Art. 7. Whereas, we believe that the fact of being born on the earth gives every child of man an inalienable right to an equality of ownership in all the productive forces of nature, such as sunlight, air, water, minerals, land, and all productive or other forces of nature, as well as the past accumulations of genius, experience, knowledge, art and industry.
The natural deduction from this great truth is, that the only defensible right that any person or combination of persons can claim to the forces of nature is the right of possession for necessary use — this is nature’s only legitimate title-deed that of right ought to be recognized.
The productions of the man of right belong to the race, and the productions of the race of right belong to the man.

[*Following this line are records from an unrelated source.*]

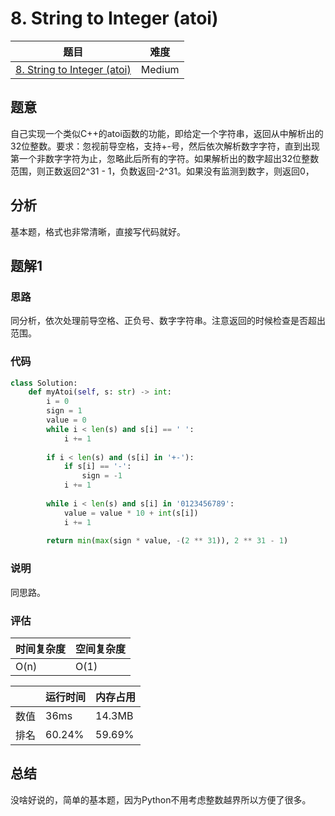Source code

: # 8. String to Integer (atoi)

| 题目 | 难度 |
| ---- | ---- |
| [8. String to Integer (atoi)](https://leetcode.com/problems/string-to-integer-atoi/) | Medium |

## 题意

自己实现一个类似C++的atoi函数的功能，即给定一个字符串，返回从中解析出的32位整数。要求：忽视前导空格，支持+-号，然后依次解析数字字符，直到出现第一个非数字字符为止，忽略此后所有的字符。如果解析出的数字超出32位整数范围，则正数返回2^31 - 1，负数返回-2^31。如果没有监测到数字，则返回0，

## 分析

基本题，格式也非常清晰，直接写代码就好。

## 题解1

### 思路

同分析，依次处理前导空格、正负号、数字字符串。注意返回的时候检查是否超出范围。

### 代码

```python
class Solution:
    def myAtoi(self, s: str) -> int:
        i = 0
        sign = 1
        value = 0
        while i < len(s) and s[i] == ' ':
            i += 1
        
        if i < len(s) and (s[i] in '+-'):
            if s[i] == '-':
                sign = -1
            i += 1
        
        while i < len(s) and s[i] in '0123456789':
            value = value * 10 + int(s[i])
            i += 1
        
        return min(max(sign * value, -(2 ** 31)), 2 ** 31 - 1)
```

### 说明

同思路。

### 评估

| 时间复杂度 | 空间复杂度 |
| ---- | ---- |
| O(n) | O(1) |

| | 运行时间 | 内存占用 |
| ---- | ---- | ---- |
| 数值 | 36ms | 14.3MB |
| 排名 | 60.24% | 59.69% |

## 总结

没啥好说的，简单的基本题，因为Python不用考虑整数越界所以方便了很多。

Divergence from this natural justice is presumptive evidence of robbery, fraud, ignorance, selfishness or despotism on the part of the despoilers of industrial justice.
The failure of some to labor and produce according to their ability is a poor excuse for the strong to combine and rob the poor, weak, ignorant and helpless children of earth of either their legitimate natural birthright or laborious productions.
It is a libel on Divine Love, Wisdom and Will to assume that sound men and women will decline to be self-sustaining in an equitable form of society where Christ-love instead of competition and selfishness is the pivotal motive for individual action.
The same consideration for the welfare of our brothers and sisters will prevent us from engaging in the use of anything whatever which tends to degrade our fellows, or which may be unnecessary for their elevation.
We believe that a constant aspiration for the right, when prompted by a desire to love mankind, will best enable us to succeed, by lending an aid to all efforts for the common good, and for the right that far transcends the old order of competition.
Art. 8. Whereas, we believe industrial justice requires that all transactions between different individuals and communities should be conducted on a basis of equitable mutual exchange which shall recognize cost as being the limit of price, and the time required in production the equitable measure of value of all the productions of labor.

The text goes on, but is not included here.